(Rendered images with source text)
<<<<

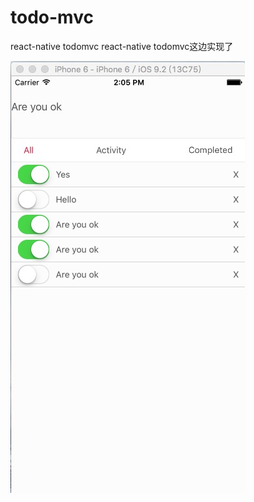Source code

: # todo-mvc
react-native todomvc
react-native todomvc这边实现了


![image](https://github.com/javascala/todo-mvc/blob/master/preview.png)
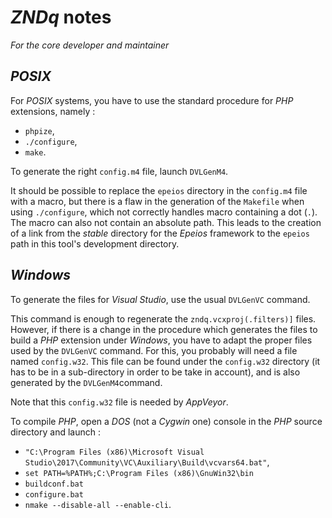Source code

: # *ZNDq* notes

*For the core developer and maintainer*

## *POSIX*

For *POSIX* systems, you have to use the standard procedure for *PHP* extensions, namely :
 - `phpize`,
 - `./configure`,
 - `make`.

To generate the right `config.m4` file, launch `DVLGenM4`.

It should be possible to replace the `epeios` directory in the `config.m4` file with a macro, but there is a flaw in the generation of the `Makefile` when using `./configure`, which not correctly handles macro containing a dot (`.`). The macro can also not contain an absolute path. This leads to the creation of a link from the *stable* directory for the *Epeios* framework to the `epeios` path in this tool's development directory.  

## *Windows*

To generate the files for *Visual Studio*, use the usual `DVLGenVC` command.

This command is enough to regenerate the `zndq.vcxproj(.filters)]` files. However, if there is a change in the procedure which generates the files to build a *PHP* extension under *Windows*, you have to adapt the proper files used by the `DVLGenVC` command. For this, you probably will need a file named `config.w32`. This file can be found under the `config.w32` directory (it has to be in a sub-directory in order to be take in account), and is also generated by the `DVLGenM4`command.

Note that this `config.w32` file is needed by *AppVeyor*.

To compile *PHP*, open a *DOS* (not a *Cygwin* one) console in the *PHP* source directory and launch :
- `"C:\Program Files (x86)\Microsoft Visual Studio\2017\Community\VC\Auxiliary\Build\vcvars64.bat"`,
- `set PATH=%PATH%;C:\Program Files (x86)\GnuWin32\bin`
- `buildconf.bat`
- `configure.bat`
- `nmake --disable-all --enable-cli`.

>>>>

→ REQUIREMENT
In the records above, find each line with the string "also" and list it.

→ WRITTEN SOLUTION
It should be possible to replace the `epeios` directory in the `config.m4` file with a macro, but there is a flaw in the generation of the `Makefile` when using `./configure`, which not correctly handles macro containing a dot (`.`). The macro can also not contain an absolute path. This leads to the creation of a link from the *stable* directory for the *Epeios* framework to the `epeios` path in this tool's development directory.  
This command is enough to regenerate the `zndq.vcxproj(.filters)]` files. However, if there is a change in the procedure which generates the files to build a *PHP* extension under *Windows*, you have to adapt the proper files used by the `DVLGenVC` command. For this, you probably will need a file named `config.w32`. This file can be found under the `config.w32` directory (it has to be in a sub-directory in order to be take in account), and is also generated by the `DVLGenM4`command.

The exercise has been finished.